(Source texts of formatted documents)
▬▬▬▬▬▬▬▬▬▬
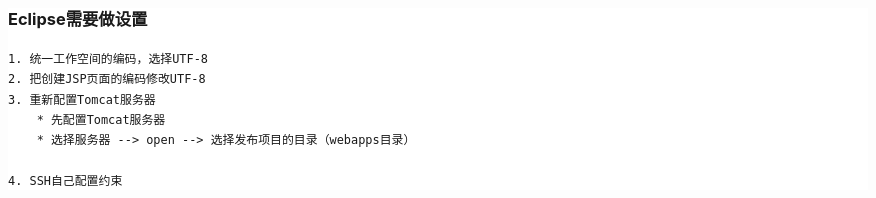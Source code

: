 ### **Eclipse需要做设置**
	
	1. 统一工作空间的编码，选择UTF-8
	2. 把创建JSP页面的编码修改UTF-8
	3. 重新配置Tomcat服务器
		* 先配置Tomcat服务器
		* 选择服务器 --> open --> 选择发布项目的目录（webapps目录）
	
	4. SSH自己配置约束
	

	
	
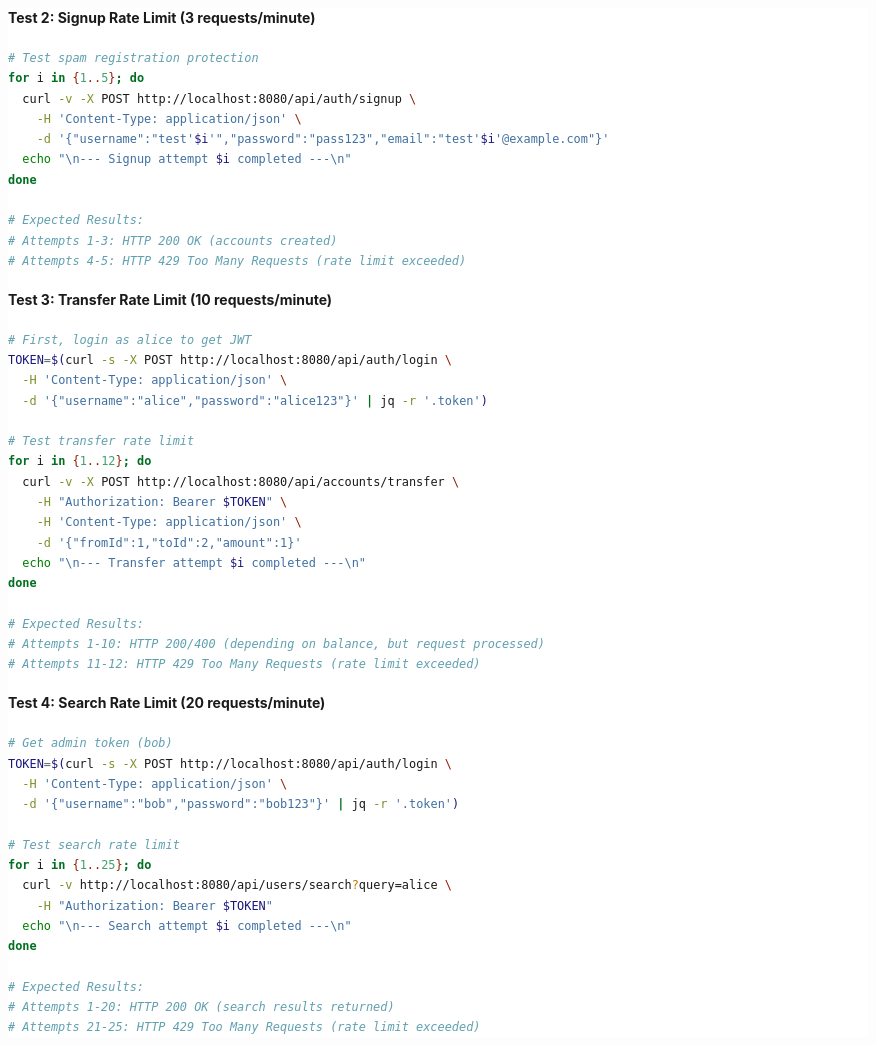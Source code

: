 #### Test 2: Signup Rate Limit (3 requests/minute)
```bash
# Test spam registration protection
for i in {1..5}; do
  curl -v -X POST http://localhost:8080/api/auth/signup \
    -H 'Content-Type: application/json' \
    -d '{"username":"test'$i'","password":"pass123","email":"test'$i'@example.com"}'
  echo "\n--- Signup attempt $i completed ---\n"
done

# Expected Results:
# Attempts 1-3: HTTP 200 OK (accounts created)
# Attempts 4-5: HTTP 429 Too Many Requests (rate limit exceeded)
```

#### Test 3: Transfer Rate Limit (10 requests/minute)
```bash
# First, login as alice to get JWT
TOKEN=$(curl -s -X POST http://localhost:8080/api/auth/login \
  -H 'Content-Type: application/json' \
  -d '{"username":"alice","password":"alice123"}' | jq -r '.token')

# Test transfer rate limit
for i in {1..12}; do
  curl -v -X POST http://localhost:8080/api/accounts/transfer \
    -H "Authorization: Bearer $TOKEN" \
    -H 'Content-Type: application/json' \
    -d '{"fromId":1,"toId":2,"amount":1}'
  echo "\n--- Transfer attempt $i completed ---\n"
done

# Expected Results:
# Attempts 1-10: HTTP 200/400 (depending on balance, but request processed)
# Attempts 11-12: HTTP 429 Too Many Requests (rate limit exceeded)
```

#### Test 4: Search Rate Limit (20 requests/minute)
```bash
# Get admin token (bob)
TOKEN=$(curl -s -X POST http://localhost:8080/api/auth/login \
  -H 'Content-Type: application/json' \
  -d '{"username":"bob","password":"bob123"}' | jq -r '.token')

# Test search rate limit
for i in {1..25}; do
  curl -v http://localhost:8080/api/users/search?query=alice \
    -H "Authorization: Bearer $TOKEN"
  echo "\n--- Search attempt $i completed ---\n"
done

# Expected Results:
# Attempts 1-20: HTTP 200 OK (search results returned)
# Attempts 21-25: HTTP 429 Too Many Requests (rate limit exceeded)
```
▬▬▬▬▬▬▬▬▬▬
**Exercise description**. In your copy of the entries above, leave out the pictures and keep every word exact.

**Exercise response**.
Source code

: ### **Eclipse需要做设置**
	
	1. 统一工作空间的编码，选择UTF-8
	2. 把创建JSP页面的编码修改UTF-8
	3. 重新配置Tomcat服务器
		* 先配置Tomcat服务器
		* 选择服务器 --> open --> 选择发布项目的目录（webapps目录）
	
	4. SSH自己配置约束
	

	
	
Source code

: #### Test 2: Signup Rate Limit (3 requests/minute)
```bash
# Test spam registration protection
for i in {1..5}; do
  curl -v -X POST http://localhost:8080/api/auth/signup \
    -H 'Content-Type: application/json' \
    -d '{"username":"test'$i'","password":"pass123","email":"test'$i'@example.com"}'
  echo "\n--- Signup attempt $i completed ---\n"
done

# Expected Results:
# Attempts 1-3: HTTP 200 OK (accounts created)
# Attempts 4-5: HTTP 429 Too Many Requests (rate limit exceeded)
```

#### Test 3: Transfer Rate Limit (10 requests/minute)
```bash
# First, login as alice to get JWT
TOKEN=$(curl -s -X POST http://localhost:8080/api/auth/login \
  -H 'Content-Type: application/json' \
  -d '{"username":"alice","password":"alice123"}' | jq -r '.token')

# Test transfer rate limit
for i in {1..12}; do
  curl -v -X POST http://localhost:8080/api/accounts/transfer \
    -H "Authorization: Bearer $TOKEN" \
    -H 'Content-Type: application/json' \
    -d '{"fromId":1,"toId":2,"amount":1}'
  echo "\n--- Transfer attempt $i completed ---\n"
done

# Expected Results:
# Attempts 1-10: HTTP 200/400 (depending on balance, but request processed)
# Attempts 11-12: HTTP 429 Too Many Requests (rate limit exceeded)
```

#### Test 4: Search Rate Limit (20 requests/minute)
```bash
# Get admin token (bob)
TOKEN=$(curl -s -X POST http://localhost:8080/api/auth/login \
  -H 'Content-Type: application/json' \
  -d '{"username":"bob","password":"bob123"}' | jq -r '.token')

# Test search rate limit
for i in {1..25}; do
  curl -v http://localhost:8080/api/users/search?query=alice \
    -H "Authorization: Bearer $TOKEN"
  echo "\n--- Search attempt $i completed ---\n"
done

# Expected Results:
# Attempts 1-20: HTTP 200 OK (search results returned)
# Attempts 21-25: HTTP 429 Too Many Requests (rate limit exceeded)
```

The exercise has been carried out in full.